Thanks, Andy it works.
Another question please, I have this very long query with too many filters
and my tdb is 15G. I have the problem with time to get the results back.
For instance, when I put limit it returns fast but with no limit, it takes
me for ever. I was wondering if there is a way to do cashing in the query.
Below is the example:
SELECT DISTINCT *
WHERE {
?d ddids:has_pharmgkb_variantLocation_association ?snp1 .
FILTER (replace(str(?snp1),"([^_]*_){3}","") =
replace(str(?snp2),"([^_]*_){3}","") )
FILTER (replace(str(?snp1),"([^_]*_){3}","") =
replace(str(?snp3),"([^_]*_){3}","") )
ddidd:C0123931 ddids:has_pharmgkb_variantLocation_association ?snp2 .

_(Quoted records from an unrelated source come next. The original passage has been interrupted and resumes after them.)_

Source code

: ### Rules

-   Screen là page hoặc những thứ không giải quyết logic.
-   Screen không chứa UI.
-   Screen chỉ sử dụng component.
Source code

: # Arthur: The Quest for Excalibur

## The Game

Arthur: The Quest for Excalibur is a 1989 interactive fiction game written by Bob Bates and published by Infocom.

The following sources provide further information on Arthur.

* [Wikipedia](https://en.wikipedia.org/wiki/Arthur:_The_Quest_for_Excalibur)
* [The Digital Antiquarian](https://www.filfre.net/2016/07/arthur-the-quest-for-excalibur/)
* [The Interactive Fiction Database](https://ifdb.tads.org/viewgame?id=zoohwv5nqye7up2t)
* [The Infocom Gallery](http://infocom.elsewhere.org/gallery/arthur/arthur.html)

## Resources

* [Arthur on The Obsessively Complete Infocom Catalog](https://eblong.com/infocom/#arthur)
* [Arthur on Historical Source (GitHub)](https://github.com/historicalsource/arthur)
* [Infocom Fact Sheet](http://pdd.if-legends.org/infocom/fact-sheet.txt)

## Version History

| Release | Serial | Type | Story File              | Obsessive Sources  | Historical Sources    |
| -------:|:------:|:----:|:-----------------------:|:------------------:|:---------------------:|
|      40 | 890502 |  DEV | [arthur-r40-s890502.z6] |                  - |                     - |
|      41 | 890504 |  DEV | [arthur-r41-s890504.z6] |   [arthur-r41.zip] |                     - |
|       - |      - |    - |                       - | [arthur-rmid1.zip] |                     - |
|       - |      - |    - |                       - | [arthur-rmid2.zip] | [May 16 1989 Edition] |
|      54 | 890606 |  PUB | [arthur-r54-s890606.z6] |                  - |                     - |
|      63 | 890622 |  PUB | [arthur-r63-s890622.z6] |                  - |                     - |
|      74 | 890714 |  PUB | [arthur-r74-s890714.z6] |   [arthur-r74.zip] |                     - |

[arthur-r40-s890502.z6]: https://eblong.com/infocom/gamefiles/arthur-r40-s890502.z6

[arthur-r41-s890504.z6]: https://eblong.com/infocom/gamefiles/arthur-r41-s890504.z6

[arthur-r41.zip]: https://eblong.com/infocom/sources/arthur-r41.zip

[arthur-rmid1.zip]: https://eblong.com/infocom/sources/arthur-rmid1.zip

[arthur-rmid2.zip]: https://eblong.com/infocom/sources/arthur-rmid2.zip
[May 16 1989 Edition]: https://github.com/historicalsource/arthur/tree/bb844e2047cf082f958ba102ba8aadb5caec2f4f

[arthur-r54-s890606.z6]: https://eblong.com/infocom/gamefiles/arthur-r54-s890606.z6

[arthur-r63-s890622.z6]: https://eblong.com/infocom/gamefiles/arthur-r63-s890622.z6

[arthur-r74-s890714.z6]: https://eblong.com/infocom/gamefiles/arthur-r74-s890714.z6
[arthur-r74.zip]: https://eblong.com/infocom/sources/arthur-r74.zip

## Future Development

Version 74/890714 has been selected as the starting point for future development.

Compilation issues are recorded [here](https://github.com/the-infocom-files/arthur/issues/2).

?drug2 ddids:has_pharmgkb_variantLocation_association ?snp3 .
FILTER (replace(str(?snp2),"([^_]*_){3}","") =
replace(str(?snp3),"([^_]*_){3}","") )
ddidd:C0123931 ddids:drugBank_enzyme ?enzyme .
?drug2 ddids:drugBank_enzyme ?enzyme .
ddidd:C0123931 ddids:has_pharmgkb_gene_association ?gene1 .
?drug2 ddids:has_pharmgkb_gene_association ?gene2 .
FILTER (replace(str(?gene1),"([^_]*_){3}","") =
replace(str(?gene2),"([^_]*_){3}","") )
?drug2 ddids:drugBank_category "Approved"^^xsd:string .
?enzyme ddids:label ?lenzyme.
?drug2 rdfs:label ?ldrug2.
ddidd:C0123931 ddids:label ?ldrug .
?d a ddids:Disease .
?d ddids:label ?disease.
FILTER ( str (ddidd:C0123931) < str (?drug2) )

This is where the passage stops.